Seferis dates his acquaintance with Eliot to Christmas of 1931, when he happened upon a copy of the poem, "Marina," in a bookshop on Oxford Street and was struck by its Mediterranean feeling: "[F]or many of us," he recalled, "the bows of ships have a special place in the imagery of our childhood."3 A few months [End Page 143] earlier, in May 1931, Seferis had published in Athens his first poetry collection, Turning Point, highly personal rhymed poems which show the influence of French symbolism and for which he was accused of writing "poésie pure."4 A sea change in his approach seems to have occurred some time in the early 1930s, for Seferis began to experiment with his own brand of "mythical method." His collection Mythistorema, which he was composing while translating The Waste Land, is dramatic rather than personal in tone, perhaps inspired by Eliot's dictum in "Tradition and the Individual Talent" (which he quotes in this essay) that "the progress of an artist is a continual self-sacrifice, a continual extinction of personality."5 Indeed, to many, Mythistorema conveys what Seferis himself called the "feeling 'Waste Land'" common to much postwar art.6 And he achieves this through techniques he also found in Eliot: citations from literary texts, as well as historical personages (including, in Seferis's case, Odysseus, Orestes, Astyanax, Jason and the Argonauts) who appear as living presences in the poems of Mythistorema.
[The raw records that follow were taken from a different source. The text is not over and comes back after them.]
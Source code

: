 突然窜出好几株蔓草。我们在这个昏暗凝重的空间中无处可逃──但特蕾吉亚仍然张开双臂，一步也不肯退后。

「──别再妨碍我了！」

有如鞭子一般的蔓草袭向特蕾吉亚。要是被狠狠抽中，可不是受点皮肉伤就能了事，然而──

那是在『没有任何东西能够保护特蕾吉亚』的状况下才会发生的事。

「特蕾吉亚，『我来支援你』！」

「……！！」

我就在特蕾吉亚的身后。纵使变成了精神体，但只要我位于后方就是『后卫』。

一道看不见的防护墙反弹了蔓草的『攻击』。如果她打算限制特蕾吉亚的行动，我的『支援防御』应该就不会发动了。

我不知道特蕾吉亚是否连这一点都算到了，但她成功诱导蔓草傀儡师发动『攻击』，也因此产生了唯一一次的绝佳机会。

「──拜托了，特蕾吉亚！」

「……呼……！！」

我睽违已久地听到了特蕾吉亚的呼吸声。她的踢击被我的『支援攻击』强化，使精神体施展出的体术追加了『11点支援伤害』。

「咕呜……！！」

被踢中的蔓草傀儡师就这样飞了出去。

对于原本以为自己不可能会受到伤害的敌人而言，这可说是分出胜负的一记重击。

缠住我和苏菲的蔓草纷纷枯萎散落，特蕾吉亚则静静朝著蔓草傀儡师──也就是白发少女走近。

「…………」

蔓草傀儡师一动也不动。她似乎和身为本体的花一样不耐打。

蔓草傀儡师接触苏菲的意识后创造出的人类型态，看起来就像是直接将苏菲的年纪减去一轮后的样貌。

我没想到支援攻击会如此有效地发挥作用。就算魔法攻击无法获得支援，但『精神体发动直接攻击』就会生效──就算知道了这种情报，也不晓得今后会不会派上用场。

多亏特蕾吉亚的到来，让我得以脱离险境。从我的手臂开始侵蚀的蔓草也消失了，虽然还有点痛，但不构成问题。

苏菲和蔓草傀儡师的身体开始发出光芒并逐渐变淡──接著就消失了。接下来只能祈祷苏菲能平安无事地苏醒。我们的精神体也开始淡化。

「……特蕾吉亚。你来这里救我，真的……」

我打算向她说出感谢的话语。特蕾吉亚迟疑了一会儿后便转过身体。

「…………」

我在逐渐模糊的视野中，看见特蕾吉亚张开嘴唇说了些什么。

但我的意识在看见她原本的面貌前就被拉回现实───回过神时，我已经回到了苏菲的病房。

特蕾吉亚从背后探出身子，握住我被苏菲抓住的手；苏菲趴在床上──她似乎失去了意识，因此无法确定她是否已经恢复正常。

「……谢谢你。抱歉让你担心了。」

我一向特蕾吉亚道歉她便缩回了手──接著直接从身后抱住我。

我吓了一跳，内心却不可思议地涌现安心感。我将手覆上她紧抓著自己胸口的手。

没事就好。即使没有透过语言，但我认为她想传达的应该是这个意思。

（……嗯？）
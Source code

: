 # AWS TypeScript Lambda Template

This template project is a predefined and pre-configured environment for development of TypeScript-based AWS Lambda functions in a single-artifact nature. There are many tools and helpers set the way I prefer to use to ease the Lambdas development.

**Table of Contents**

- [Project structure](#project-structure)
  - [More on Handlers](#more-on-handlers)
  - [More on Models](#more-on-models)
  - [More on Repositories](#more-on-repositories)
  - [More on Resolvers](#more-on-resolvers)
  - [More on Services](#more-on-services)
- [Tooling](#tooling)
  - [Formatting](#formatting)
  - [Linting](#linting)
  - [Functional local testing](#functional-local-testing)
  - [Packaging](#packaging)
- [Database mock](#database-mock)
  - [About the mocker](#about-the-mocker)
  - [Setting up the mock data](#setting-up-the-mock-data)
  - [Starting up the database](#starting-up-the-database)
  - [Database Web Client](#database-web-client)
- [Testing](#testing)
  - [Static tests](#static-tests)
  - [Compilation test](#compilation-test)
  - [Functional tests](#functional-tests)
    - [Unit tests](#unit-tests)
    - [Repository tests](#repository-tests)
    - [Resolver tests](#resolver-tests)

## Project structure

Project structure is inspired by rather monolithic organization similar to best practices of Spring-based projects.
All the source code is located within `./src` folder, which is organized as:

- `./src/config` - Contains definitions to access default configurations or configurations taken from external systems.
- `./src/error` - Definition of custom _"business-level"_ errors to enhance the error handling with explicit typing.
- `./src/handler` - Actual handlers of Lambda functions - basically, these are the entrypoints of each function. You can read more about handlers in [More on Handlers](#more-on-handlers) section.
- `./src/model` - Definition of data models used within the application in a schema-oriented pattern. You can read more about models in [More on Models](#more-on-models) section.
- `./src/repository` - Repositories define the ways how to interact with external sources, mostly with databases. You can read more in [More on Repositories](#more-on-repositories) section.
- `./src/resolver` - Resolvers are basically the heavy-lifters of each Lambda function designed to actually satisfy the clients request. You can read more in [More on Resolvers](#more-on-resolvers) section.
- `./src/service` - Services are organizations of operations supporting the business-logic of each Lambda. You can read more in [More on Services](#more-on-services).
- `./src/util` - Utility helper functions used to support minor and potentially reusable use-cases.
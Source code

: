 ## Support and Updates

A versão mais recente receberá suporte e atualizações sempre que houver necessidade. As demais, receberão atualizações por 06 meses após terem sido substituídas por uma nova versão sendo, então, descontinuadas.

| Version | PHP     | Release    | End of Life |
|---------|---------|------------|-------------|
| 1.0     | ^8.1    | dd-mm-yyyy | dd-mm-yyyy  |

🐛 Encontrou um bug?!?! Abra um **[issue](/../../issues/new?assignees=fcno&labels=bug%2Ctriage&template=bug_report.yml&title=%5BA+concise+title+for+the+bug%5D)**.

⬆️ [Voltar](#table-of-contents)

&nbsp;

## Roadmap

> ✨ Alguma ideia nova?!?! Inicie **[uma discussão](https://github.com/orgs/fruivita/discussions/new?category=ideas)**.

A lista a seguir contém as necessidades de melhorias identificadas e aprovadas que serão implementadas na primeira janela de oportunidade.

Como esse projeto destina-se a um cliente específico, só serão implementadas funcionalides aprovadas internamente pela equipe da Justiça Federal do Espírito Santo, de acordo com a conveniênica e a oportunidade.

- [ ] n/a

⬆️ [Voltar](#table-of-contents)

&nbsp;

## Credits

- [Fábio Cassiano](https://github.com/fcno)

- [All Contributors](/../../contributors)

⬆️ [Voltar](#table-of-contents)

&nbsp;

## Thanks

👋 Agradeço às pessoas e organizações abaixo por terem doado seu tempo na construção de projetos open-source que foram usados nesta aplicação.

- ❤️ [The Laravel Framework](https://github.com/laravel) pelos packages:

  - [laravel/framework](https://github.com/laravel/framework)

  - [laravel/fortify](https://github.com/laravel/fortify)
But Seferis was a Greek, firmly rooted in his heritage, so that his own allusive method relies primarily on Greek sources (e.g., the Greek national poet Dionysios Solomos), even though he clearly acknowledges European influences (e.g., the epigraph by Arthur Rimbaud). Furthermore, the Seferis work recalls shattered dreams after the Asia Minor Catastrophe of 1922 destroyed hopes of a great Greek nation, extending as far as Constantinople. As Seferis writes in the essay—as much about himself as about Eliot: "[H]istory is not whatever has died, but whatever is still living. Living. Present. Contemporary."

It is as if the work of Eliot gave Seferis permission to publish a certain kind of poetry, a new kind of poetry, a poetry that ultimately would be enhanced by notes—in short, as Seferis puts it, a "difficult" poetry: "The difficulty...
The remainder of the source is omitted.